Living with depression is never easy. I could tell you that there are days I can't get out of bed or about how I helplessly watched myself losing interest in things I used to love. I could tell you how lonely I felt while I isolated myself from the people who care about me the most, but I'm sure you've heard similar stories before. Instead, I will tell you about how a cactus saved my life.
I never thought I would be the gardening type. It seemed like a lot of work and I'm not a big fan of getting my hands dirty. On a day when I emphatically did not want leave my room or be around people, my friends dragged me to a farmers market. One stand, in particular, caught my eye: a vendor with a variety of colorful cacti in decorated ceramic pots. I found a round, spiky one in a black and white striped pot that I thought was cute. I even went as far as to name my little cactus Piney. Even though I thought that under my care it would be dead in a week, I bought it.
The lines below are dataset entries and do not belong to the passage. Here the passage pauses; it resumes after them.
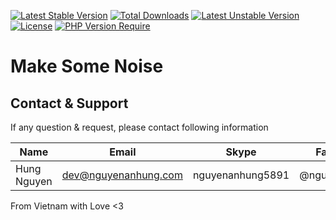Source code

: [![Latest Stable Version](http://poser.pugx.org/tramtro/make-some-noise/v)](https://packagist.org/packages/tramtro/make-some-noise) [![Total Downloads](http://poser.pugx.org/tramtro/make-some-noise/downloads)](https://packagist.org/packages/tramtro/make-some-noise) [![Latest Unstable Version](http://poser.pugx.org/tramtro/make-some-noise/v/unstable)](https://packagist.org/packages/tramtro/make-some-noise) [![License](http://poser.pugx.org/tramtro/make-some-noise/license)](https://packagist.org/packages/tramtro/make-some-noise) [![PHP Version Require](http://poser.pugx.org/tramtro/make-some-noise/require/php)](https://packagist.org/packages/tramtro/make-some-noise)

# Make Some Noise

## Contact & Support

If any question & request, please contact following information

| Name        | Email                | Skype            | Facebook      |
|-------------|----------------------|------------------|---------------|
| Hung Nguyen | dev@nguyenanhung.com | nguyenanhung5891 | @nguyenanhung |

From Vietnam with Love <3

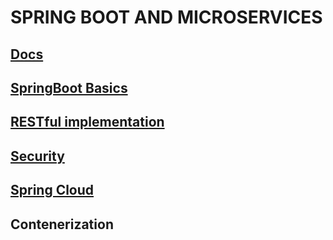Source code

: # SPRING BOOT AND MICROSERVICES

## [Docs](./0.docs)
## [SpringBoot Basics](./1.springboot-basics)
## [RESTful implementation](./2.restful-implementation)
## [Security](./3.security)
## [Spring Cloud](./4.spring-cloud)
## Contenerization
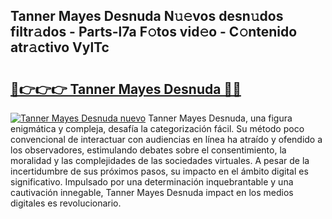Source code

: ## Tanner Mayes Desnuda N𝚞𝚎vos desn𝚞dos filtr𝚊dos - Parts-l7a F𝚘tos vid𝚎o - C𝚘ntenido atr𝚊ctivo VylTc

# <h2><a href="http://mbbpde.tromn.icu/?c=Tanner+Mayes+Desnuda">🔗👉👉👉 Tanner Mayes Desnuda 🔗🔗</a></h2>

[![Tanner Mayes Desnuda nuevo](https://i.imgur.com/pEAQMta.gif)](http://mbbpde.tromn.icu/?c=Tanner+Mayes+Desnuda)
Tanner Mayes Desnuda, una figura enigmática y compleja, desafía la categorización fácil. Su método poco convencional de interactuar con audiencias en línea ha atraído y ofendido a los observadores, estimulando debates sobre el consentimiento, la moralidad y las complejidades de las sociedades virtuales. A pesar de la incertidumbre de sus próximos pasos, su impacto en el ámbito digital es significativo. Impulsado por una determinación inquebrantable y una cautivación innegable, Tanner Mayes Desnuda impact en los medios digitales es revolucionario.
I checked on my cactus every day. Did it need water? Was it getting enough sun? How much had it grown? Having something to take care of motivated me to get out of bed even when my depression made it difficult. I knew that little cactus relied on me to continue thriving and it gave me a sense of purpose. It makes me feel good about myself when I saw its growth; not only did I have a purpose, I was succeeding at it, and that did wonders for my self-worth.
Learning to take care of that cactus taught me to take care of myself. If I neglected the cactus, it withered. No matter how dry and dead it looked, with when I took care of it again, it slowly began to flourish. It hit me one day that I needed to treat myself with the same love and care that I treat my cactus. No matter how horrible I feel, taking small steps to maintain my physical, mental, and emotional well-being slowly helped me make progress with my mental health and in other areas of my life.
Did that cactus cure my depression? No. But it helped me cope during one of the most difficult times in life. Self-care is vital, even for people who don't struggle with mental illness and I think we can all learn to take better care of ourselves by taking care of another living thing.